§ **Task**: What is needed here is every line of the records that includes "making".

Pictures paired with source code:

▬▬▬▬▬▬▬▬▬▬

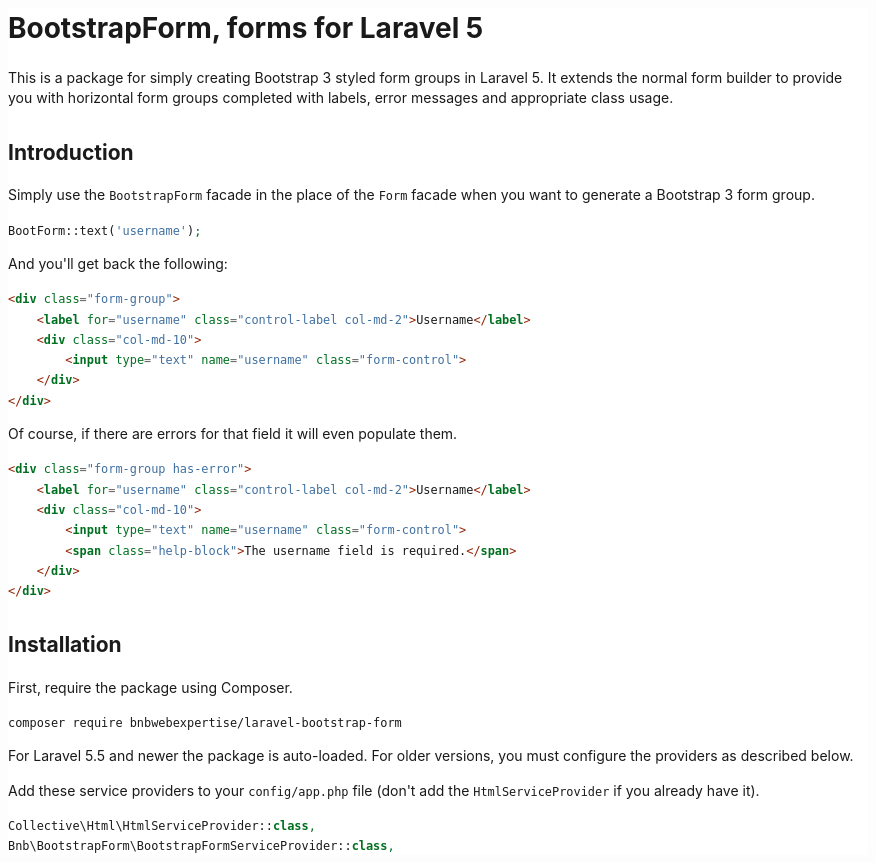 BootstrapForm, forms for Laravel 5
==================================

This is a package for simply creating Bootstrap 3 styled form groups in Laravel 5. It extends the normal form builder to provide you with horizontal form groups completed with labels, error messages and appropriate class usage.

## Introduction

Simply use the `BootstrapForm` facade in the place of the `Form` facade when you want to generate a Bootstrap 3 form group.

```php
BootForm::text('username');
```

And you'll get back the following:

```html
<div class="form-group">
    <label for="username" class="control-label col-md-2">Username</label>
    <div class="col-md-10">
        <input type="text" name="username" class="form-control">
    </div>
</div>
```

Of course, if there are errors for that field it will even populate them.
```html
<div class="form-group has-error">
    <label for="username" class="control-label col-md-2">Username</label>
    <div class="col-md-10">
        <input type="text" name="username" class="form-control">
        <span class="help-block">The username field is required.</span>
    </div>
</div>
```

## Installation

First, require the package using Composer.

```shell
composer require bnbwebexpertise/laravel-bootstrap-form
```

For Laravel 5.5 and newer the package is auto-loaded. For older versions, you must configure the providers as described below.

Add these service providers to your `config/app.php` file (don't add the `HtmlServiceProvider` if you already have it).

```php
Collective\Html\HtmlServiceProvider::class,
Bnb\BootstrapForm\BootstrapFormServiceProvider::class,
```
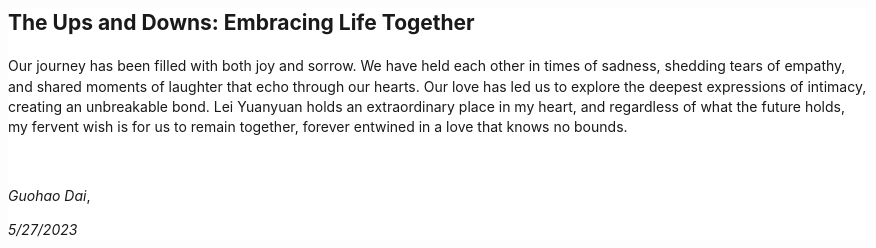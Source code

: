 

## The Ups and Downs: Embracing Life Together 

Our journey has been filled with both joy and sorrow. We have held each other in times of sadness, shedding tears of empathy, and shared moments of laughter that echo through our hearts. Our love has led us to explore the deepest expressions of intimacy, creating an unbreakable bond. Lei Yuanyuan holds an extraordinary place in my heart, and regardless of what the future holds, my fervent wish is for us to remain together, forever entwined in a love that knows no bounds.



<br/>

*Guohao Dai*, 

*5/27/2023*
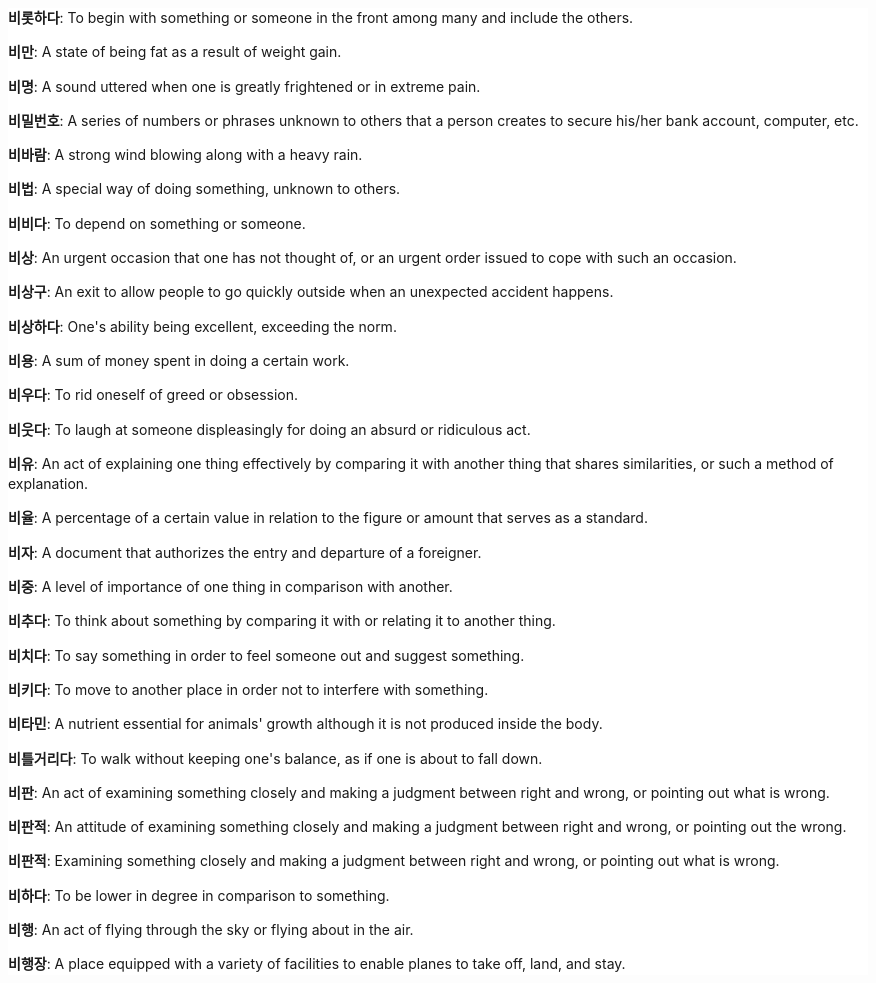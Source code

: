 **비롯하다**: To begin with something or someone in the front among many and include the others.

**비만**: A state of being fat as a result of weight gain.

**비명**: A sound uttered when one is greatly frightened or in extreme pain. 

**비밀번호**: A series of numbers or phrases unknown to others that a person creates to secure his/her bank account, computer, etc. 

**비바람**: A strong wind blowing along with a heavy rain.

**비법**: A special way of doing something, unknown to others. 

**비비다**: To depend on something or someone. 

**비상**: An urgent occasion that one has not thought of, or an urgent order issued to cope with such an occasion. 

**비상구**: An exit to allow people to go quickly outside when an unexpected accident happens. 

**비상하다**: One's ability being excellent, exceeding the norm.

**비용**: A sum of money spent in doing a certain work. 

**비우다**: To rid oneself of greed or obsession.

**비웃다**: To laugh at someone displeasingly for doing an absurd or ridiculous act. 

**비유**: An act of explaining one thing effectively by comparing it with another thing that shares similarities, or such a method of explanation. 

**비율**: A percentage of a certain value in relation to the figure or amount that serves as a standard. 

**비자**: A document that authorizes the entry and departure of a foreigner. 

**비중**: A level of importance of one thing in comparison with another. 

**비추다**: To think about something by comparing it with or relating it to another thing. 

**비치다**: To say something in order to feel someone out and suggest something.

**비키다**: To move to another place in order not to interfere with something. 

**비타민**: A nutrient essential for animals' growth although it is not produced inside the body. 

**비틀거리다**: To walk without keeping one's balance, as if one is about to fall down.

**비판**: An act of examining something closely and making a judgment between right and wrong, or pointing out what is wrong.

**비판적**: An attitude of examining something closely and making a judgment between right and wrong, or pointing out the wrong.

**비판적**: Examining something closely and making a judgment between right and wrong, or pointing out what is wrong.

**비하다**: To be lower in degree in comparison to something.

**비행**: An act of flying through the sky or flying about in the air. 

**비행장**: A place equipped with a variety of facilities to enable planes to take off, land, and stay.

▬▬▬▬▬▬▬▬▬▬

§ **Exercise result**:
**비판**: An act of examining something closely and making a judgment between right and wrong, or pointing out what is wrong.
**비판적**: An attitude of examining something closely and making a judgment between right and wrong, or pointing out the wrong.
**비판적**: Examining something closely and making a judgment between right and wrong, or pointing out what is wrong.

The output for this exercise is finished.